TCL ELECTRONICS (01070) has announced that on March 31, 2026, after trading hours, TTE Corporation, its direct wholly-owned subsidiary, entered into a transaction framework agreement with Sony. According to the agreement, (i) TTE Corporation and Sony will establish a joint venture company to undertake the home entertainment business; and (ii) TTE Corporation will acquire 100% of the shares of SOEM from Sony. The initial capital contributions to the new company by Sony and TTE Corporation will be 49% and 51%, respectively.

On the same date, after trading hours, the Company entered into a buyer guarantee agreement with Sony. Under this agreement, the Company provides an unconditional, irrevocable, and several guarantee to Sony, its successors, and permitted assigns, ensuring that TTE Corporation will punctually and properly fulfill all its covenants and obligations under the transaction framework agreement, the joint venture agreement, and the transition services agreement.

On or before the closing date, the parties and/or their respective affiliates will also enter into the following ancillary agreements: Sony and TTE Corporation will execute a joint venture agreement, effective from the closing date, to govern the establishment, operation, and management of the new company. This agreement will grant Sony a put option and a default exit right from TTE Corporation, while Sony will grant TTE Corporation a default call option.

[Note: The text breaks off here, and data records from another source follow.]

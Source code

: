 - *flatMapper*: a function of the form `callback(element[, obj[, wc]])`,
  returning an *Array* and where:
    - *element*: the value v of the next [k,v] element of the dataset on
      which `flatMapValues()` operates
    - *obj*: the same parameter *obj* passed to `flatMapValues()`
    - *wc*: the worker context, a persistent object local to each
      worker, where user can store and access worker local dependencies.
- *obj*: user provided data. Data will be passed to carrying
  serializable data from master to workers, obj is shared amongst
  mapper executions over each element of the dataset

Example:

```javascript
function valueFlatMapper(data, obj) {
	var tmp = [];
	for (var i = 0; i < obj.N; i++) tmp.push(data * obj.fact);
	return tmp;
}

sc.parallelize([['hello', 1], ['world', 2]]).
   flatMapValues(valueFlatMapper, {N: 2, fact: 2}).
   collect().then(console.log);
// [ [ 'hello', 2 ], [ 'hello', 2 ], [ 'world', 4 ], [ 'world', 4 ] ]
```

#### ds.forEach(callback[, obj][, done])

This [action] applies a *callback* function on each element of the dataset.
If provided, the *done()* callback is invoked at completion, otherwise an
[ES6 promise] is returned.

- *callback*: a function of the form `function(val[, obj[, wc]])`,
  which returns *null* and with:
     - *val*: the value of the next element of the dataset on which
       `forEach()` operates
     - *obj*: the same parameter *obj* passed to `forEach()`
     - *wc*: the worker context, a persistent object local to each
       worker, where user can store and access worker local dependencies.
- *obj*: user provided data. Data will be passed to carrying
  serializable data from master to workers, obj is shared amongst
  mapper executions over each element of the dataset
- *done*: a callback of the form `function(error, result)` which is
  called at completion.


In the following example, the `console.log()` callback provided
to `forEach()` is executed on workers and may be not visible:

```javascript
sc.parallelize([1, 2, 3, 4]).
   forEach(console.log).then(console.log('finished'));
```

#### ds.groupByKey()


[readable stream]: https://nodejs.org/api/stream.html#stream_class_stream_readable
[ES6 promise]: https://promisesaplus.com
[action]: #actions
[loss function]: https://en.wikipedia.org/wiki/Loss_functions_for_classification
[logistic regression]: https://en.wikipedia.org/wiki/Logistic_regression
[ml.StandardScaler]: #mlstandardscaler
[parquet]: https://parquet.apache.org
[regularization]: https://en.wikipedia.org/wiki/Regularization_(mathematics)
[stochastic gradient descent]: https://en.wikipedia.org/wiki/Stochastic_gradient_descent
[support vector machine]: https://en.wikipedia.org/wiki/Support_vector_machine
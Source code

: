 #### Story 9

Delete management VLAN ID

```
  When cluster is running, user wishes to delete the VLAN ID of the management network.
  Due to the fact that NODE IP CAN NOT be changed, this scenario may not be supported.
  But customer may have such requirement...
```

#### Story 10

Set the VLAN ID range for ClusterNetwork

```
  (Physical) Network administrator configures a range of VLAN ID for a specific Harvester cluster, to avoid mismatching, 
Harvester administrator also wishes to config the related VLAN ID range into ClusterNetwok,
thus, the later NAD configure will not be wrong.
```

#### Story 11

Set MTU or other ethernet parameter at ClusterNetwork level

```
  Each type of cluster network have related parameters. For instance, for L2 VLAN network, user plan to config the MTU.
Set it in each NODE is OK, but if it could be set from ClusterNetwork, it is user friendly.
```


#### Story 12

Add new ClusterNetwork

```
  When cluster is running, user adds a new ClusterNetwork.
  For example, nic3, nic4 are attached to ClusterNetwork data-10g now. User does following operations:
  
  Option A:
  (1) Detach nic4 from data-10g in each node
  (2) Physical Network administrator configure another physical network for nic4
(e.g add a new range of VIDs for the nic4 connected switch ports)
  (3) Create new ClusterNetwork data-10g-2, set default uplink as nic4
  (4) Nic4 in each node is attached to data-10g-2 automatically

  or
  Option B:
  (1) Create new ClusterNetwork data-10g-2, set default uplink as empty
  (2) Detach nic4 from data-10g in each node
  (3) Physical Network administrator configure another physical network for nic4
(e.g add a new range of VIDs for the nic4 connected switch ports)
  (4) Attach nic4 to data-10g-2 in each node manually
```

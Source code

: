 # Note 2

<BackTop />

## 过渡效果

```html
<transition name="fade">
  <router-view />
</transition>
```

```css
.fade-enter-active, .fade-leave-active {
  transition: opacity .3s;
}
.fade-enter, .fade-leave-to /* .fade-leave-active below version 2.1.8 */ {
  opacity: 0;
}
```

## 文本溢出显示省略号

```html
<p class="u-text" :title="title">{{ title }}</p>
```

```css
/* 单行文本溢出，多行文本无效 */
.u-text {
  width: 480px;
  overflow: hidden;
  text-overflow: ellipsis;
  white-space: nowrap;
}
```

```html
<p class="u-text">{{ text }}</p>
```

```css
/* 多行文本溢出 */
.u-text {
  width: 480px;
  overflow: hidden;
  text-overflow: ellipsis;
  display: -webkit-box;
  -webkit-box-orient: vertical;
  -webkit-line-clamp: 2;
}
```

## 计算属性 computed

Sony and TTE Corporation will enter into a transition services agreement. Under this agreement, Sony will provide, or cause its affiliates or third-party suppliers to provide, relevant services—including information technology, human resources, intellectual property, accounting, and other transitional services—to the new company, SOEM, and related affiliates. This is to ensure the continuity of the home entertainment business for the service recipients without interruption.

Sony and the new company will enter into a patent/proprietary technology license agreement and a brand license agreement. These agreements grant the new company a non-exclusive, sub-licensable, and non-transferable license to (i) launch authorized products globally based on certain intellectual property, and (ii) use the "SONY" trademark on authorized products and related marketing materials worldwide.

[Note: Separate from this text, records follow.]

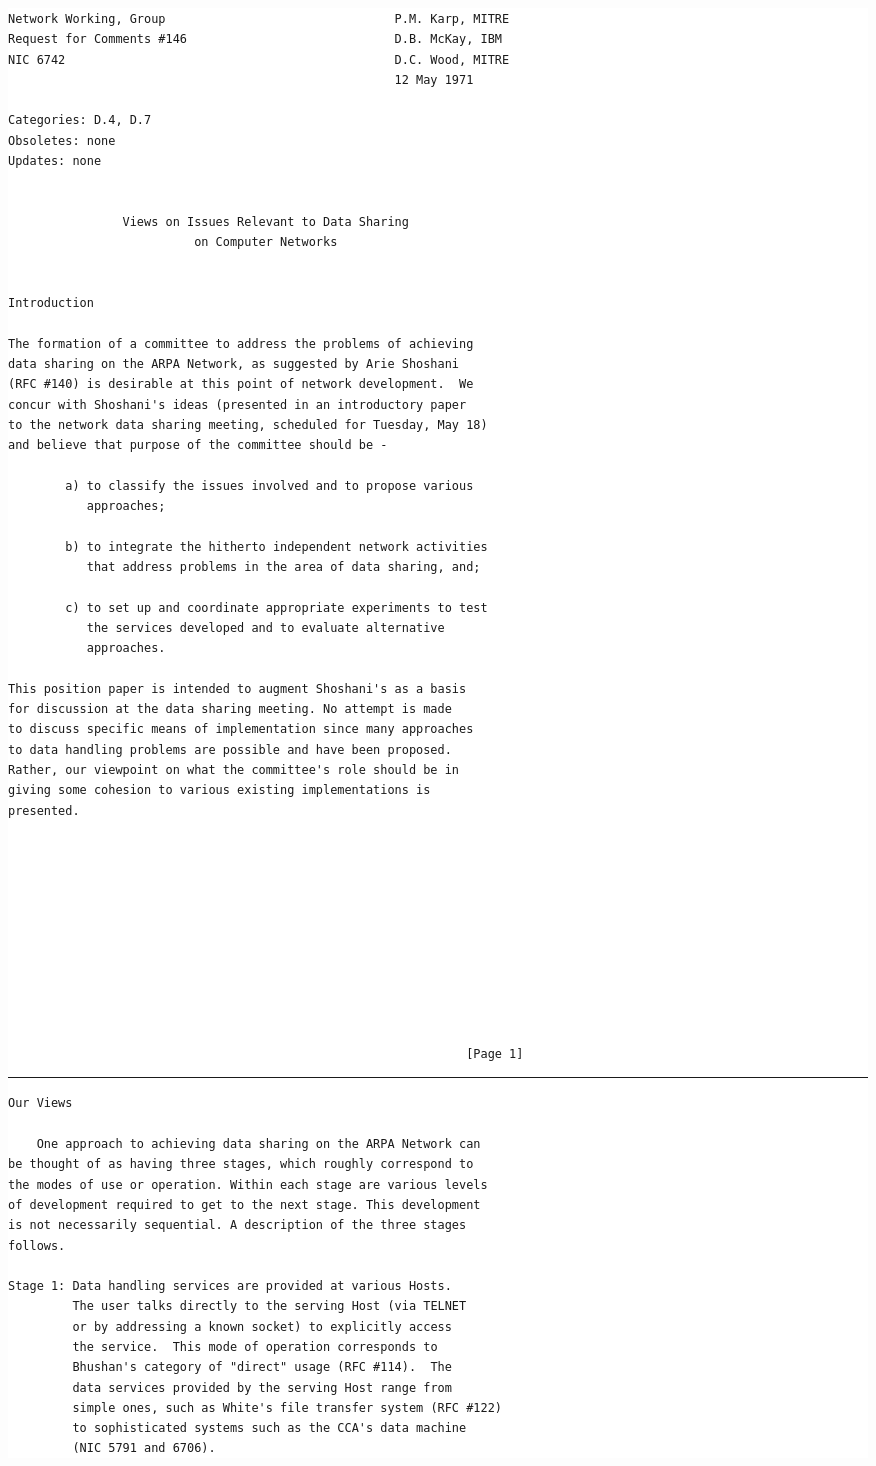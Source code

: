     Network Working, Group                                P.M. Karp, MITRE
    Request for Comments #146                             D.B. McKay, IBM
    NIC 6742                                              D.C. Wood, MITRE
                                                          12 May 1971

    Categories: D.4, D.7
    Obsoletes: none
    Updates: none


                    Views on Issues Relevant to Data Sharing
                              on Computer Networks


    Introduction

    The formation of a committee to address the problems of achieving
    data sharing on the ARPA Network, as suggested by Arie Shoshani
    (RFC #140) is desirable at this point of network development.  We
    concur with Shoshani's ideas (presented in an introductory paper
    to the network data sharing meeting, scheduled for Tuesday, May 18)
    and believe that purpose of the committee should be -

            a) to classify the issues involved and to propose various
               approaches;

            b) to integrate the hitherto independent network activities
               that address problems in the area of data sharing, and;

            c) to set up and coordinate appropriate experiments to test
               the services developed and to evaluate alternative
               approaches.

    This position paper is intended to augment Shoshani's as a basis
    for discussion at the data sharing meeting. No attempt is made
    to discuss specific means of implementation since many approaches
    to data handling problems are possible and have been proposed.
    Rather, our viewpoint on what the committee's role should be in
    giving some cohesion to various existing implementations is
    presented.











                                                                    [Page 1]

------------------------------------------------------------------------

``` newpage
Our Views

    One approach to achieving data sharing on the ARPA Network can
be thought of as having three stages, which roughly correspond to
the modes of use or operation. Within each stage are various levels
of development required to get to the next stage. This development
is not necessarily sequential. A description of the three stages
follows.

Stage 1: Data handling services are provided at various Hosts.
         The user talks directly to the serving Host (via TELNET
         or by addressing a known socket) to explicitly access
         the service.  This mode of operation corresponds to
         Bhushan's category of "direct" usage (RFC #114).  The
         data services provided by the serving Host range from
         simple ones, such as White's file transfer system (RFC #122)
         to sophisticated systems such as the CCA's data machine
         (NIC 5791 and 6706).
```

The Board of Directors believes this transaction represents an excellent opportunity for both parties to integrate their superior resources and jointly build a platform for sustainable growth. It is expected to deepen the Company's global leadership in the smart terminal industry, aligning with the Group's "Globalization" and "Mid-to-High End" strategies.

By leveraging Sony's long-accumulated expertise in high-quality picture and sound technology, brand value, and operational capabilities—including supply chain management—alongside the Group's advanced display technology, global scale advantages, comprehensive industrial layout, end-to-end cost efficiency, and vertical supply chain strengths, the transaction is anticipated to yield the following strategic benefits:

The integration of both parties' technologies and innovations is set to lead advancements in premiumization and home entertainment technology. Their complementary strengths in research and development, combining Sony's leading picture calibration technology and proprietary chip technology with the Group's advanced display and smart hardware technologies, will create a strong and lasting competitive advantage. This synergy is expected to accelerate breakthroughs in the high-end market and drive the global upgrade of home entertainment technology.

Collaborating with Sony will deepen brand synergy, enriching the Group's product portfolio and elevating its global brand positioning. The transaction enables the Group to utilize Sony's world-renowned premium brands, "Sony" and "BRAVIA," along with its loyal high-end customer base. By diversifying its product offerings, the Group will accelerate its "Mid-to-High End" strategy, effectively raising its market positioning to the ultra-premium segment. Furthermore, by leveraging Sony's exceptional brand reputation and global sales network, the Group can further penetrate international markets, increase its share in the global high-end TV segment, and steadily advance its "Globalization" strategy.

Relying on its full industrial chain advantages, the Group will fully realize the strategic value of this cooperation. Through its vertically integrated supply chain and global production capacity, the strategic benefits of the transaction are expected to be maximized. Additionally, by combining the brand influence and resource integration of both the Group and Sony, the joint venture will establish a superior production, logistics, and service network, enhancing operational reliability. This will enable the delivery of more competitive products and services to global users, supporting the high-quality development of the Group's business.